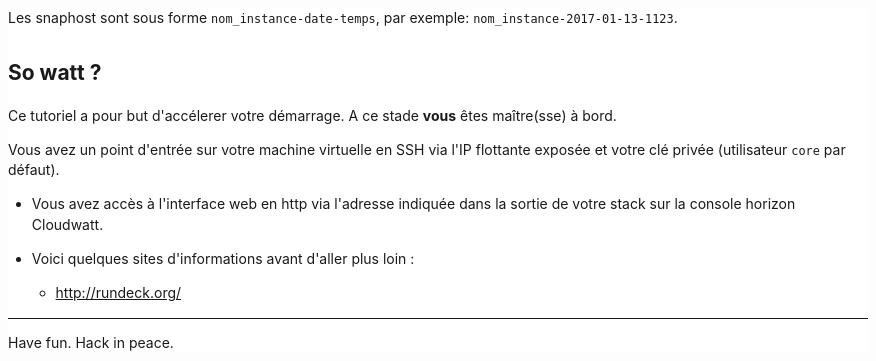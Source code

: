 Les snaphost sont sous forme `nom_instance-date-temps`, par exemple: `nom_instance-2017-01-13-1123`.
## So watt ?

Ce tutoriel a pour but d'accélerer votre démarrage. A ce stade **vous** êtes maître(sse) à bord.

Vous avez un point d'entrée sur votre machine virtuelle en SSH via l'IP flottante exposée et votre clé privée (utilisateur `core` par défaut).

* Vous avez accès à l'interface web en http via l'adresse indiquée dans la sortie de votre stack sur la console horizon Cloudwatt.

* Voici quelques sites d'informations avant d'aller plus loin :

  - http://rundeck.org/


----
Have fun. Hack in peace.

#####

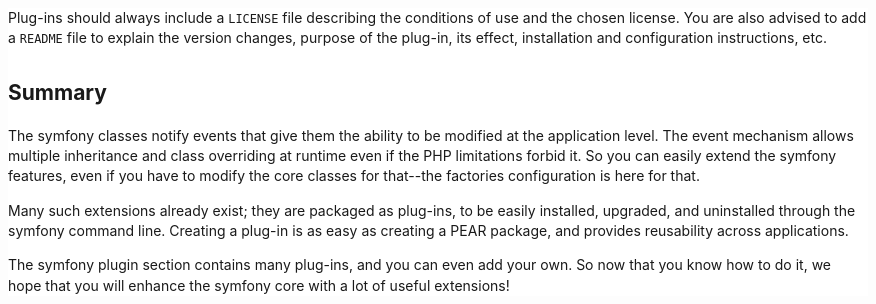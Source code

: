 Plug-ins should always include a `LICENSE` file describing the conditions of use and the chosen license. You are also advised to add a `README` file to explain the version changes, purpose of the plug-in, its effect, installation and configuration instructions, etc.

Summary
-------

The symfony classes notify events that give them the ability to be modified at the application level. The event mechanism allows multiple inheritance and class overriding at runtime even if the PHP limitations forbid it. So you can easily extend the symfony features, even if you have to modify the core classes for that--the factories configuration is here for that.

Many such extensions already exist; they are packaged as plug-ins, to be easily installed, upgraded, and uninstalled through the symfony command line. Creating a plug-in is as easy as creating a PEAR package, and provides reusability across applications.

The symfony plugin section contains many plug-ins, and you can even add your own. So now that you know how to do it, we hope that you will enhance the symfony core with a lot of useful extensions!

#####

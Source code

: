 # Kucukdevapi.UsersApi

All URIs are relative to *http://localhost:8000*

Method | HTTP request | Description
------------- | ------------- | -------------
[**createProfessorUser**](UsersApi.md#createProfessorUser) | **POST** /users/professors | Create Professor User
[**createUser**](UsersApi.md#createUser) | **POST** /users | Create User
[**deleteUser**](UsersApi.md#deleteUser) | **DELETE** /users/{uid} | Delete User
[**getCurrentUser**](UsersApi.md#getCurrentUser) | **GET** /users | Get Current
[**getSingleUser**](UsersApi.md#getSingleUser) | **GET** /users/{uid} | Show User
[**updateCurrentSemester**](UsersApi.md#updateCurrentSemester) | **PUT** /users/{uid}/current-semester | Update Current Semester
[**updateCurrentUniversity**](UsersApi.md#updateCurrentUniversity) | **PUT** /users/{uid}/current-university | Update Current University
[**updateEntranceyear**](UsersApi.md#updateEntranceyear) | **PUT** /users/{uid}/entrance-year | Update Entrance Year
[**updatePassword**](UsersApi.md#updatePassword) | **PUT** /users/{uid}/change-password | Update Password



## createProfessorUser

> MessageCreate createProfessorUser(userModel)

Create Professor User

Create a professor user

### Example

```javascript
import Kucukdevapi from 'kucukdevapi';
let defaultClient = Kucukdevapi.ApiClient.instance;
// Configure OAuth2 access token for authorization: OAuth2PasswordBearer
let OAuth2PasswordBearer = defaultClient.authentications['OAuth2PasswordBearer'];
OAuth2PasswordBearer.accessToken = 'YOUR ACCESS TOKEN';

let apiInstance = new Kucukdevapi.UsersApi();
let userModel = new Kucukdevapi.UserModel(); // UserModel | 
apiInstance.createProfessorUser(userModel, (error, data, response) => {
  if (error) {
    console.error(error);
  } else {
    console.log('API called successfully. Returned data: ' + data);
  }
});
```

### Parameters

#####

Copy each line above that contains the string "votre".

Your response »
Ce tutoriel a pour but d'accélerer votre démarrage. A ce stade **vous** êtes maître(sse) à bord.
Vous avez un point d'entrée sur votre machine virtuelle en SSH via l'IP flottante exposée et votre clé privée (utilisateur `core` par défaut).
* Vous avez accès à l'interface web en http via l'adresse indiquée dans la sortie de votre stack sur la console horizon Cloudwatt.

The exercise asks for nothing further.